> _WORK TASK_
Write down, unchanged, the entries from the first line through the line holding "Ainsi parle Yahweh, ton". Include no other line.

Source texts of formatted documents
Start of Block

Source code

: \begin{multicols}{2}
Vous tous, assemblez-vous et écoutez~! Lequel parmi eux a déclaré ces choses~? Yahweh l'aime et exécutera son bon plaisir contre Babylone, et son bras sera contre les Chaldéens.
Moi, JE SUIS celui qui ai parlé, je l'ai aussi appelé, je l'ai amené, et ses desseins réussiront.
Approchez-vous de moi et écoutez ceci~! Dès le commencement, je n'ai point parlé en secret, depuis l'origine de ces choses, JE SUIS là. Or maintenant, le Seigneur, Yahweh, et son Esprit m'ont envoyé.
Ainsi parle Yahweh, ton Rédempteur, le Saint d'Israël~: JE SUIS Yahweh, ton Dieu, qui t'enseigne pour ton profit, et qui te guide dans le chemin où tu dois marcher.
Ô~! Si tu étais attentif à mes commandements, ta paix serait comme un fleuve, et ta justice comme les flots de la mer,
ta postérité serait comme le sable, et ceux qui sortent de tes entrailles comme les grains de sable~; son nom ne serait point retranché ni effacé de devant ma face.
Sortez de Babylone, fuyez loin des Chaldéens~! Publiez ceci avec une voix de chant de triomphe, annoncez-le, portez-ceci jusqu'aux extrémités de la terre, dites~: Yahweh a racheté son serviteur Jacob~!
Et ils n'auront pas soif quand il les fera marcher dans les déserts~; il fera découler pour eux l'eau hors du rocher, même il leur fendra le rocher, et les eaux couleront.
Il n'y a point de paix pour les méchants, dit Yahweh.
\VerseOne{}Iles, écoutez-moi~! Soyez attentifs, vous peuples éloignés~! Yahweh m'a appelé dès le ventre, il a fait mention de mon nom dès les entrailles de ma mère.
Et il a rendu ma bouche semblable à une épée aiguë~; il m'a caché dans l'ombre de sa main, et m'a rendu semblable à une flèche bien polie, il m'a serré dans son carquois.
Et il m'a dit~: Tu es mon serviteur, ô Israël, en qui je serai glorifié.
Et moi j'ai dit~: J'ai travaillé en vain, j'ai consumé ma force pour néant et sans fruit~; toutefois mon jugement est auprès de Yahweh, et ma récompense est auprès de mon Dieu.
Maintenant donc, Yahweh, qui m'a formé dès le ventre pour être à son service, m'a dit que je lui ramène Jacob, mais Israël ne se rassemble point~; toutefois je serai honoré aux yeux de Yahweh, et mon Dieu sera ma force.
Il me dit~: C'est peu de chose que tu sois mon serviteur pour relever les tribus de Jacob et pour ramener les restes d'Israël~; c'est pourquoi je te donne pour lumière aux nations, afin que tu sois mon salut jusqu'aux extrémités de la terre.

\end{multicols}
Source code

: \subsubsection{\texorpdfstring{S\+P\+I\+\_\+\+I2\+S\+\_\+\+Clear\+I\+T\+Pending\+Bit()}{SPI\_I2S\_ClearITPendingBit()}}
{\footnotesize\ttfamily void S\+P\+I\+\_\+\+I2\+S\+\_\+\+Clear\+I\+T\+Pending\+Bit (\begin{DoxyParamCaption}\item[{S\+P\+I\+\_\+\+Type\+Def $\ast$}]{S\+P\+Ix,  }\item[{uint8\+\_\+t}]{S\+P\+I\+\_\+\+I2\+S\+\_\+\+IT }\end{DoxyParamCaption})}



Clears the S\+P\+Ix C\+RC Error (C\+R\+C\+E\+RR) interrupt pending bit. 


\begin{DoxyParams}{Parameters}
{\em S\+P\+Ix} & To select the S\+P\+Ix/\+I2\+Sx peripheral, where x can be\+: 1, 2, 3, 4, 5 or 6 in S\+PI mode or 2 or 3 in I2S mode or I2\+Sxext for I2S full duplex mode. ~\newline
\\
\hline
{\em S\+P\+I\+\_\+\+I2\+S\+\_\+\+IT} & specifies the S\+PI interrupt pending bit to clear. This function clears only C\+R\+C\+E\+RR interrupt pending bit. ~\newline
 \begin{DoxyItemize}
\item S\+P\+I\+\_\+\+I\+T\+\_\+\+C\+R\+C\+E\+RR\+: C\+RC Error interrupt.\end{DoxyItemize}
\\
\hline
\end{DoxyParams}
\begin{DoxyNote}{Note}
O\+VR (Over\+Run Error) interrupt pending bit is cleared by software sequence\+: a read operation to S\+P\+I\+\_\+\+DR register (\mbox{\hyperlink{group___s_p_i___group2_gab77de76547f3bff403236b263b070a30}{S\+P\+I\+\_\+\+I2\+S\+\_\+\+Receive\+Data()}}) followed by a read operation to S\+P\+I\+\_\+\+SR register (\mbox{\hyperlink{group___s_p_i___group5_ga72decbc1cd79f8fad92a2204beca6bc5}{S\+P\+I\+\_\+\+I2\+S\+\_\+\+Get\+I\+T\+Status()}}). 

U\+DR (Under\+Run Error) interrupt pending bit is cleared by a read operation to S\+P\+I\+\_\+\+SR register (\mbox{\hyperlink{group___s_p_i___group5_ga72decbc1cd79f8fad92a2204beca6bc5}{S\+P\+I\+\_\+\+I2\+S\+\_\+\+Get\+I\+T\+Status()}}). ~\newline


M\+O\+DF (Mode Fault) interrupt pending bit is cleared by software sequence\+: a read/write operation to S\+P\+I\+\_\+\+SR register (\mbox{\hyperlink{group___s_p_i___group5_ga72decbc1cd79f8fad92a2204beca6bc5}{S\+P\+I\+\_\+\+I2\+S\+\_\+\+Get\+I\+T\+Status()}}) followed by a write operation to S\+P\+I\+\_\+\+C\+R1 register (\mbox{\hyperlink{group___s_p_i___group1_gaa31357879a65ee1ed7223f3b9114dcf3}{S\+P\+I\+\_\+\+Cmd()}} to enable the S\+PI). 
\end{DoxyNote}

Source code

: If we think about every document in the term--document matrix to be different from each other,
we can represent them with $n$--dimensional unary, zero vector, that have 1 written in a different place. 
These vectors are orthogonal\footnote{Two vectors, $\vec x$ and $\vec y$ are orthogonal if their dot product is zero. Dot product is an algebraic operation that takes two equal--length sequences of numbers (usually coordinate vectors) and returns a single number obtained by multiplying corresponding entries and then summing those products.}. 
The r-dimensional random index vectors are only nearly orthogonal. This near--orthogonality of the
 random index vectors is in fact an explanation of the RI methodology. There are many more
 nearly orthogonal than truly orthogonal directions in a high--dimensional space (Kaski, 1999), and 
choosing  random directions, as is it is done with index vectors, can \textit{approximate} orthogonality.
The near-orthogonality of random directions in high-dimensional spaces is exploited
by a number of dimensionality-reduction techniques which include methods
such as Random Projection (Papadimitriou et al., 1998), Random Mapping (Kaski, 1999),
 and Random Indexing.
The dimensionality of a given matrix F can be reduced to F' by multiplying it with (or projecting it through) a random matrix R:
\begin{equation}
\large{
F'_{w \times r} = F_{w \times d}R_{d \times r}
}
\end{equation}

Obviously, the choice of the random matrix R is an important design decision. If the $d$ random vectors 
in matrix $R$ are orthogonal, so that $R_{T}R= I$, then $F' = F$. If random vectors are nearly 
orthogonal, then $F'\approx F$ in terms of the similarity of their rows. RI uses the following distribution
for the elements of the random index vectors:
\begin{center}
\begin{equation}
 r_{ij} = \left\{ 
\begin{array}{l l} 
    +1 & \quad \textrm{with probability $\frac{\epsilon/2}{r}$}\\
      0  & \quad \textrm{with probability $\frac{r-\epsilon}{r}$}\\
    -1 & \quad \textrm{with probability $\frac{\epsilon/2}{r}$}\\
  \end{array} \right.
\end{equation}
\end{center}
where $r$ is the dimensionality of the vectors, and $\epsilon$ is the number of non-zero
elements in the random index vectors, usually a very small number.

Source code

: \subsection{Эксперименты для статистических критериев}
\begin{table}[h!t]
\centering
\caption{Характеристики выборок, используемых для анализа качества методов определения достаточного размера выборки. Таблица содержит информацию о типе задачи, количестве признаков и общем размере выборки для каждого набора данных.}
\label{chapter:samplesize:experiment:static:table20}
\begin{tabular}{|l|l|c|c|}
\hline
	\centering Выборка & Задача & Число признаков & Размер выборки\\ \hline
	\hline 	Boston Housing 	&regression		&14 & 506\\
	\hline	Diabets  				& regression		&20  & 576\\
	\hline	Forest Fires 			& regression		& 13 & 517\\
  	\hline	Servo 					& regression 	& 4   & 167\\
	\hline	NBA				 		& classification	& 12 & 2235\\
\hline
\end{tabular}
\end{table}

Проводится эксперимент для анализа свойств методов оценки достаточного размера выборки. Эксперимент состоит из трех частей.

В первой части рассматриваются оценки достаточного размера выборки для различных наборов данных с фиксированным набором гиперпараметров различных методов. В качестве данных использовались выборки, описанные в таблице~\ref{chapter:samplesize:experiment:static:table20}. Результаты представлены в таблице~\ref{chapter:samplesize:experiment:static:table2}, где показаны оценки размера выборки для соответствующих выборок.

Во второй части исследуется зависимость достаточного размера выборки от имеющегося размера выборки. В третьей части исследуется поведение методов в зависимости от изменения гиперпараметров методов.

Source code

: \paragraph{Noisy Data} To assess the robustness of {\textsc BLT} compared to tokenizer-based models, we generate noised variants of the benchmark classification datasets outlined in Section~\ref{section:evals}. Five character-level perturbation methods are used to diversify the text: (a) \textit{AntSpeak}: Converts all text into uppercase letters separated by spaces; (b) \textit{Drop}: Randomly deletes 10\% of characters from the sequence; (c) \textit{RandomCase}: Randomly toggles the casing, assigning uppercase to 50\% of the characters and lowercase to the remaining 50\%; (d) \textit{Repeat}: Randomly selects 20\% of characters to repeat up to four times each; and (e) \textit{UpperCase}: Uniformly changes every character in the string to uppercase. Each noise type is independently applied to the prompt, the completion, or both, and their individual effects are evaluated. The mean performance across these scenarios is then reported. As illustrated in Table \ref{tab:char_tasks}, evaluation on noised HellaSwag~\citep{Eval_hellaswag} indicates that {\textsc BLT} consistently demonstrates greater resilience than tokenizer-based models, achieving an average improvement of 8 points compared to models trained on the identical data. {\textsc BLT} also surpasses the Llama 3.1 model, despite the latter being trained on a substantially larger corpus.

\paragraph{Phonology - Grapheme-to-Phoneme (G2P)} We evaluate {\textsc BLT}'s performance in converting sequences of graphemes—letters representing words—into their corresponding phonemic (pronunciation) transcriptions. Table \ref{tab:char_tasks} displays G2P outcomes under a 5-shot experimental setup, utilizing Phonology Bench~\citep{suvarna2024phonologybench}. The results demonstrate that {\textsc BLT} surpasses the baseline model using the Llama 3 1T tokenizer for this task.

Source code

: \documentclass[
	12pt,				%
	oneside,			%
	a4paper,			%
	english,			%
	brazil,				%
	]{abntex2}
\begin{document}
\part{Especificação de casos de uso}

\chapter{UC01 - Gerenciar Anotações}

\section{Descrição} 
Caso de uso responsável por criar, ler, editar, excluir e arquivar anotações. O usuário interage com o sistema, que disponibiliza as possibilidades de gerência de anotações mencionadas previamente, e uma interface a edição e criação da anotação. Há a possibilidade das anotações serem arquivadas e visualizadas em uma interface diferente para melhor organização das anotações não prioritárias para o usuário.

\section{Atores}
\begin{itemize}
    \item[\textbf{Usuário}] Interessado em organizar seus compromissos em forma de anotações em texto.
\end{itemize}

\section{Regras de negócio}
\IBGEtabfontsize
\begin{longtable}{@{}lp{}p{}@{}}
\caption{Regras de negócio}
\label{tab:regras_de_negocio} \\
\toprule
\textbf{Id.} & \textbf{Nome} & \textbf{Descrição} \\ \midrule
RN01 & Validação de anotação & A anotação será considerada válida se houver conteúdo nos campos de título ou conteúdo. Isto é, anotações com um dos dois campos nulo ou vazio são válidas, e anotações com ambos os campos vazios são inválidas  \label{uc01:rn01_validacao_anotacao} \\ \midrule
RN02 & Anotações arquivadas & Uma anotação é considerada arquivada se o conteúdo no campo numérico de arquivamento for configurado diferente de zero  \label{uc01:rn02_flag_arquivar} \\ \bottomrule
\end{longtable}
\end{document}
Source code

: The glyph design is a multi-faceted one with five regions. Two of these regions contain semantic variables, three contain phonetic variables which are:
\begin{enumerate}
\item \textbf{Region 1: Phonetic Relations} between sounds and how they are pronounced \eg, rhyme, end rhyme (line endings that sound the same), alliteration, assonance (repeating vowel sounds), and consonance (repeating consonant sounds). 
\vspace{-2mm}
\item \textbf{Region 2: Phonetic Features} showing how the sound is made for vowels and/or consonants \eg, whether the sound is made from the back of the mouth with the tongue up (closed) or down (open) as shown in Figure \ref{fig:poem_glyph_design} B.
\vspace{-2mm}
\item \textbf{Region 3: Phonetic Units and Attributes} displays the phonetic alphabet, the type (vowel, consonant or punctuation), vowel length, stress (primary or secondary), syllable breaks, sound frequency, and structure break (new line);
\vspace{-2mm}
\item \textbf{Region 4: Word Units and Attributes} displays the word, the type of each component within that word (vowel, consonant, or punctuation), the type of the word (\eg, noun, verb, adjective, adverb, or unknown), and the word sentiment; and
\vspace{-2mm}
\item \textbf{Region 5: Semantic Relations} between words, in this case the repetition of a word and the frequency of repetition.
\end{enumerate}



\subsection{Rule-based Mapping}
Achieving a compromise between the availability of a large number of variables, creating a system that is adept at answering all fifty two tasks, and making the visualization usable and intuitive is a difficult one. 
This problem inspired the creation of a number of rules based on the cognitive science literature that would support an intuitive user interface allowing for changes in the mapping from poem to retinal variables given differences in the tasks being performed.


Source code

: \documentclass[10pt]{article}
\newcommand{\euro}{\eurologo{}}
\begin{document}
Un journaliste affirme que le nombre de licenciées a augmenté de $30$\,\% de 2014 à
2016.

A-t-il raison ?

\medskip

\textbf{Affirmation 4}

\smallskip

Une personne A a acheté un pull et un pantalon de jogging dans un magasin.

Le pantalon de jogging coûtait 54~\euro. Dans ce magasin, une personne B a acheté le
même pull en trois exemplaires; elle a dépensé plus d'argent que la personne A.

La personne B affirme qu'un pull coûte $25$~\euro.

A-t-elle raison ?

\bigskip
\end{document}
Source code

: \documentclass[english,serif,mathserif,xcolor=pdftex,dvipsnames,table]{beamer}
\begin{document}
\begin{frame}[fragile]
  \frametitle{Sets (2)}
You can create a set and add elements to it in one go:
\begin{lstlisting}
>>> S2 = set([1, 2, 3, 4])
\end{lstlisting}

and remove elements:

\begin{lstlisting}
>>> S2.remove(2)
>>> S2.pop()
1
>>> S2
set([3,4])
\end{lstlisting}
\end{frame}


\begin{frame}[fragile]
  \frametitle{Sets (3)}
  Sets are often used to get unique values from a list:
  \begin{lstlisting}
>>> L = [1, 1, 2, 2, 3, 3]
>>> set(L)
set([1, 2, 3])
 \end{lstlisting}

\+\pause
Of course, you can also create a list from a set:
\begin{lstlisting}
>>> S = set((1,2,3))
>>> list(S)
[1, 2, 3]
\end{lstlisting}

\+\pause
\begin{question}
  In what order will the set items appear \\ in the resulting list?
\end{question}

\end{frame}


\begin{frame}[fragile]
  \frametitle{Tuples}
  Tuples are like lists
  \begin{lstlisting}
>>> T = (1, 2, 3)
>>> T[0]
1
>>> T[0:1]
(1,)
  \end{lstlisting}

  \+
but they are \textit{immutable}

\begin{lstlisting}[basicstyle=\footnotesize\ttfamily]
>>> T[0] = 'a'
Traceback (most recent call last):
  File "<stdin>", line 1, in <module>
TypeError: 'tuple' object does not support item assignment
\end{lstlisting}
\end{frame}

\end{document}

End of Block

> _REPLY_
Source code

: \begin{multicols}{2}
Vous tous, assemblez-vous et écoutez~! Lequel parmi eux a déclaré ces choses~? Yahweh l'aime et exécutera son bon plaisir contre Babylone, et son bras sera contre les Chaldéens.
Moi, JE SUIS celui qui ai parlé, je l'ai aussi appelé, je l'ai amené, et ses desseins réussiront.
Approchez-vous de moi et écoutez ceci~! Dès le commencement, je n'ai point parlé en secret, depuis l'origine de ces choses, JE SUIS là. Or maintenant, le Seigneur, Yahweh, et son Esprit m'ont envoyé.
Ainsi parle Yahweh, ton Rédempteur, le Saint d'Israël~: JE SUIS Yahweh, ton Dieu, qui t'enseigne pour ton profit, et qui te guide dans le chemin où tu dois marcher.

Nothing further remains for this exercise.